Technical Reports |
Version | 1.0 (draft 3) |
Editors | Mark Davis (Google Inc.), Peter Edberg (Apple Inc.) |
Date | 2016-05-25 |
This Version | http://www.unicode.org/reports/tr52/tr52-3.html |
Previous Version | http://www.unicode.org/reports/tr52/tr52-1.html |
Latest Version | http://www.unicode.org/reports/tr52/ |
Latest Proposed Update | http://www.unicode.org/reports/tr52/proposed.html |
Revision | 3 |
This document provides provides a new way of representing customizations of Unicode emoji characters. The first specified customizations provide for flags for subdivisions of countries (such as Scotland or California), gender variants (such as female runners or males raising a hand), hair color variants (a red-haired dancer), and directional variants (pointing a hand or bicyclist to the right).
Work on this document has been suspended, pending investigation into whether ZWJ sequences would provide a better solution in the near term, at least for the highest priority feature: gender.
This document is a proposed draft Unicode Technical Standard. This document may be updated, replaced, or superseded by other documents at any time. Publication does not imply endorsement by the Unicode Consortium. This is not a stable document; it is inappropriate to cite this document as other than a work in progress.
A Unicode Technical Standard (UTS) is an independent specification.
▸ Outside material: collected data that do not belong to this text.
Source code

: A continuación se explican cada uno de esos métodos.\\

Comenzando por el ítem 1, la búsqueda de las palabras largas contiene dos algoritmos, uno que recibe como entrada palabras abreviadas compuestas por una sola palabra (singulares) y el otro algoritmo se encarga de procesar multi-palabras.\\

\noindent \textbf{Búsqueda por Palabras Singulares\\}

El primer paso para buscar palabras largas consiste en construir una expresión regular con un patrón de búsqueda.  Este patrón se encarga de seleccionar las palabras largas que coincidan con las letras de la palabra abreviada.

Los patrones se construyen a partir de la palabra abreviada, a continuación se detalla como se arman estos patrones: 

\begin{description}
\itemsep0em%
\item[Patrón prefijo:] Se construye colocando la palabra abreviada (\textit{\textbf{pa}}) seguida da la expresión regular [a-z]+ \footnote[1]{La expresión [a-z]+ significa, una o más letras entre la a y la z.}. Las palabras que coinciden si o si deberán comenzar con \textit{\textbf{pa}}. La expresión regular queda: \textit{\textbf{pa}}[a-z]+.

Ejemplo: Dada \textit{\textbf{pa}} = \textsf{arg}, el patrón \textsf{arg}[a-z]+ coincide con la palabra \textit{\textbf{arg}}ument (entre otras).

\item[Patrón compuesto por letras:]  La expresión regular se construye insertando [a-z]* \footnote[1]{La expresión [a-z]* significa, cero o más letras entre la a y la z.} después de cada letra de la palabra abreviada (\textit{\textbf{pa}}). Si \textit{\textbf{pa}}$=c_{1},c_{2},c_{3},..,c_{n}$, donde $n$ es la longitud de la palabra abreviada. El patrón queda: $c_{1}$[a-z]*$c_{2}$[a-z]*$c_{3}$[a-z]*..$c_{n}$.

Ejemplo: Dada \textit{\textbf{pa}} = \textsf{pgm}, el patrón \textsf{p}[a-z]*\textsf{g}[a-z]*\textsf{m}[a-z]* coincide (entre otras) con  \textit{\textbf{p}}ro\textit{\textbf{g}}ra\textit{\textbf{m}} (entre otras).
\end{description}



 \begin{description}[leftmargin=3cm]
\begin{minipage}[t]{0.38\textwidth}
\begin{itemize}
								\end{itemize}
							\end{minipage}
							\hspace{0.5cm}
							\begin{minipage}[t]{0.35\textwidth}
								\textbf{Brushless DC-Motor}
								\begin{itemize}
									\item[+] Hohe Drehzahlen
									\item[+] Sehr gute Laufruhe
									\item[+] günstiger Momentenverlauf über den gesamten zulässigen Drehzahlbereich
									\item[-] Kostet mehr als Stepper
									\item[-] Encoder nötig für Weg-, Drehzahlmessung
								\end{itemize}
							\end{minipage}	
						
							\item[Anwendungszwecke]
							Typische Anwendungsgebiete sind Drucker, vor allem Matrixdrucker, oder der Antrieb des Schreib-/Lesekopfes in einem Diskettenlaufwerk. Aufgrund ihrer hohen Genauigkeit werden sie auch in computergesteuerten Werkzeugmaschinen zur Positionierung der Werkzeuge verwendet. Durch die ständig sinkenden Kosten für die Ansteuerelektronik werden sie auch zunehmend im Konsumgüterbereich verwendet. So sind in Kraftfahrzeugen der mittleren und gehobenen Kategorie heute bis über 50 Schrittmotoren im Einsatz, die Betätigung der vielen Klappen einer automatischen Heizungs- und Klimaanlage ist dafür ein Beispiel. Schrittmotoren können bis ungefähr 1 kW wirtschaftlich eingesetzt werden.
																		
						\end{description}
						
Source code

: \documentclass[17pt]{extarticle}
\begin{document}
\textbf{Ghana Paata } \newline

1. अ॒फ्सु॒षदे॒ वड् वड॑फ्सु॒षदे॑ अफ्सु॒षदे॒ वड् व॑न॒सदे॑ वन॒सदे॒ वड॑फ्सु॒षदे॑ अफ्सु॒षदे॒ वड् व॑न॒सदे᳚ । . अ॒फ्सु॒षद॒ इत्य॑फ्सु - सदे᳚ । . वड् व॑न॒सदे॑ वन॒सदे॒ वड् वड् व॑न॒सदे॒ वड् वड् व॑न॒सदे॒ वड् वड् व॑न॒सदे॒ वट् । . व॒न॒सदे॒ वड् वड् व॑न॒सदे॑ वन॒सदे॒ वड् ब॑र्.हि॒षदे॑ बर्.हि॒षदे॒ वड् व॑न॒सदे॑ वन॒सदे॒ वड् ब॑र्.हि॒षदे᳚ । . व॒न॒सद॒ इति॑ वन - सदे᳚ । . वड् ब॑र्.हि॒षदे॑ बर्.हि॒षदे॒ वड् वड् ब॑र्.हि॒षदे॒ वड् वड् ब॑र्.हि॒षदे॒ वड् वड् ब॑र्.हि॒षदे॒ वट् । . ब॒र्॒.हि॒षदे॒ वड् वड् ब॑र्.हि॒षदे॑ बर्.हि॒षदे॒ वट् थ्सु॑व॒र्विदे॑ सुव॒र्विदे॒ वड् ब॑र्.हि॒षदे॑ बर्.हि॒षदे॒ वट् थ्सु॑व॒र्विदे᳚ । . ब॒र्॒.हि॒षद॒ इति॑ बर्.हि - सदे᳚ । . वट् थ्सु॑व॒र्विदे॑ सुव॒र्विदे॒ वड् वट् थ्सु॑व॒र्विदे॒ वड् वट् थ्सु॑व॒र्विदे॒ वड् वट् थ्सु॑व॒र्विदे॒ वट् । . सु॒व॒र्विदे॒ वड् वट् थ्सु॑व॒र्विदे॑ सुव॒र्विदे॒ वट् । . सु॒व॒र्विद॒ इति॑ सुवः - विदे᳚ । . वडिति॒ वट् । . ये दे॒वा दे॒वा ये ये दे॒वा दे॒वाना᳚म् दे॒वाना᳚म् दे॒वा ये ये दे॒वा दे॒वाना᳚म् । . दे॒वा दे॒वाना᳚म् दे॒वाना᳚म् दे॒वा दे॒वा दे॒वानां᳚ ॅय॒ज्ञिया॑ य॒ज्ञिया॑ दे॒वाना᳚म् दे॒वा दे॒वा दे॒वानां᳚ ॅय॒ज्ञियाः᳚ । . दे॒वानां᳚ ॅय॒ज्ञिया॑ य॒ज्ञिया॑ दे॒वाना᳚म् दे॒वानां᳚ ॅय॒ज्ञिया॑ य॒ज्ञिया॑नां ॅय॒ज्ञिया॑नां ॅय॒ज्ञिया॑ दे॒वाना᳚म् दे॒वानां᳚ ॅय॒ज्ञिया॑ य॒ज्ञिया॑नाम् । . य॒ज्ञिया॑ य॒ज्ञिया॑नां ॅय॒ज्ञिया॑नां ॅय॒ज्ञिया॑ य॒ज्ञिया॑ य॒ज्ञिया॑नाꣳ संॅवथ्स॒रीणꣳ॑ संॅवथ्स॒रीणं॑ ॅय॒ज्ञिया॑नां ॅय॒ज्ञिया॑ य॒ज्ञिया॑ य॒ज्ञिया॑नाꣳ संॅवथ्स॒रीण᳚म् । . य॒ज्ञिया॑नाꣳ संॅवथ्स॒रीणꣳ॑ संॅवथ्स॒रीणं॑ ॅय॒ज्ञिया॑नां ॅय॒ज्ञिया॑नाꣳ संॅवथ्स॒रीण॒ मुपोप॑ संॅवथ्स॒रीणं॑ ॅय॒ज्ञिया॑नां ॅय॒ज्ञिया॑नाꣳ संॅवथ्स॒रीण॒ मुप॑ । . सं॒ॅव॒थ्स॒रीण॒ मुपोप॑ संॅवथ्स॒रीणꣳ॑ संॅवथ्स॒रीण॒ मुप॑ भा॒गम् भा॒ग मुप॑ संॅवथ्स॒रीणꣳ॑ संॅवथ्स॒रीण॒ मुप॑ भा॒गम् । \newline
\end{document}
Conformance to the Unicode Standard does not imply conformance to any UTS.
Please submit corrigenda and other comments with the online reporting form [Feedback]. Related information that is useful in understanding this document is found in the References. For the latest version of the Unicode Standard, see [Unicode]. For a list of current Unicode Technical Reports, see [Reports]. For more information about versions of the Unicode Standard, see [Versions].
There are many requests for variants of Unicode emoji. This document provides a concrete proposal for a mechanism that could be used for such customization, using the Unicode TAG characters. This approach allows the creation of variant emoji images without waiting for them to be encoded, and has been designed to be extensible.
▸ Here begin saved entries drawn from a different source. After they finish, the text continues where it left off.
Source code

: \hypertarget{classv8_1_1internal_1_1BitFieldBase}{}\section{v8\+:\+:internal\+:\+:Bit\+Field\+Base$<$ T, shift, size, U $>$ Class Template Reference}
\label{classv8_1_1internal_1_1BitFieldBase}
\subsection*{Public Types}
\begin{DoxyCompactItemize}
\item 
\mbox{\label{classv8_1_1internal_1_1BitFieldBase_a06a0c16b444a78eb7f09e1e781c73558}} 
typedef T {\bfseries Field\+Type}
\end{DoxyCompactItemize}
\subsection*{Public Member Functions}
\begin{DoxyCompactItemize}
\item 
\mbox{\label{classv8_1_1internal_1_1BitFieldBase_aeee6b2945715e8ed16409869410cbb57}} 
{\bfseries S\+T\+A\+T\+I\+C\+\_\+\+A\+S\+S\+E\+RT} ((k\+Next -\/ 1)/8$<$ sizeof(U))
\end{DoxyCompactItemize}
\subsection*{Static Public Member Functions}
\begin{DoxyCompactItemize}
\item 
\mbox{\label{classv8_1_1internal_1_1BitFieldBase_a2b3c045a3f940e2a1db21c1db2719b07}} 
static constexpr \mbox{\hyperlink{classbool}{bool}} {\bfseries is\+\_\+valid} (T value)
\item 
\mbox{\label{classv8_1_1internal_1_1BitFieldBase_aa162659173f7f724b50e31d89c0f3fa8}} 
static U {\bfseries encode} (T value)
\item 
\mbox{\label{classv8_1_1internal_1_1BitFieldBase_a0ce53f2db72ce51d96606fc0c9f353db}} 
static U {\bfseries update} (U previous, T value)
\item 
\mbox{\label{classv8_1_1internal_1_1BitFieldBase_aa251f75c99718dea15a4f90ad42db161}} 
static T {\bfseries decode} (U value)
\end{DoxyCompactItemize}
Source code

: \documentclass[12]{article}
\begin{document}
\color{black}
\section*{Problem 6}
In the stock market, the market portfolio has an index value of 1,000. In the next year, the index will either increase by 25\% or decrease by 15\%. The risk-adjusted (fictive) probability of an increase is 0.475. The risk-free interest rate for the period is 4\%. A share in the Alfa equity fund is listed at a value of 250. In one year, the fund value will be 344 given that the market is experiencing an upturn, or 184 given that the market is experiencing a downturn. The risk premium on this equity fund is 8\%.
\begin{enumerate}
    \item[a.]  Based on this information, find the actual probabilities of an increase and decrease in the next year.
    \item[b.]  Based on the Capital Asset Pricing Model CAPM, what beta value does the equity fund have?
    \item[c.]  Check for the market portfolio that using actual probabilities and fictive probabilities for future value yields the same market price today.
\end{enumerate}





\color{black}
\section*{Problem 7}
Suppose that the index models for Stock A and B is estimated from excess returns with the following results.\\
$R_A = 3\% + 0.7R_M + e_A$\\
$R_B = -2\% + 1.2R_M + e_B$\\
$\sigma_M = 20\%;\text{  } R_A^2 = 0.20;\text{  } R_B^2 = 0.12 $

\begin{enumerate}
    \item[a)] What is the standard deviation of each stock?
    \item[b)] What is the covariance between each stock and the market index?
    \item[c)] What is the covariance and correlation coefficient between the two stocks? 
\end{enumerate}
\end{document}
The basic idea is like that of skin tone modifiers, used when a user selects an olive-skinned emoji on the keyboard. Internally that emoji consists of a base emoji followed by a skin-tone modifier that indicates that the base emoji should be olive-skinned. The olive-skinned emoji looks like a single character to the user, and behaves as a single emoji character in display, line break, and other processing.
With this TAG mechanism, a given emoji can have a specified list of special “TAG” characters after it that indicate a particular customization: the whole sequence is called an “emoji tag sequence”. The emoji tag sequence looks like a single character to the user, and behaves as a single emoji character in display, line break, and other processing. The TAG mechanism differs from the skin-tone modifiers in being much extensible.
The gray image in the illustrations below represent a sequence of TAG characters; the exact sequence that would be used in each case is described in the Technical Specification. For example, the image on the left below would be what the user sees; the sequence on the right would be the internal representation. The TAG characters indicated by the gray “…✦” below would never be visible.
=
If the TAG sequence is invalid, or if the system doesn't support that tag sequence, the user would see an indication of that, such as:
=
The Unicode emoji customization mechanism is used to request an alternate rendering of a particular emoji character. It is only used where the base emoji character is in some way generic, and the customization would be considered a variant of that base character. For example, it could be used to indicate that the MAN emoji should be shown with red hair, but not that the MAN emoji be shown as a cup of tea.
Only those emoji tag sequences that follow the specifications in this document are valid. Like the emoji sequences for different family groups (aka emoji zwj sequences), Unicode would catalog those sequences that are supported by major vendors, but would not recommend particular combinations.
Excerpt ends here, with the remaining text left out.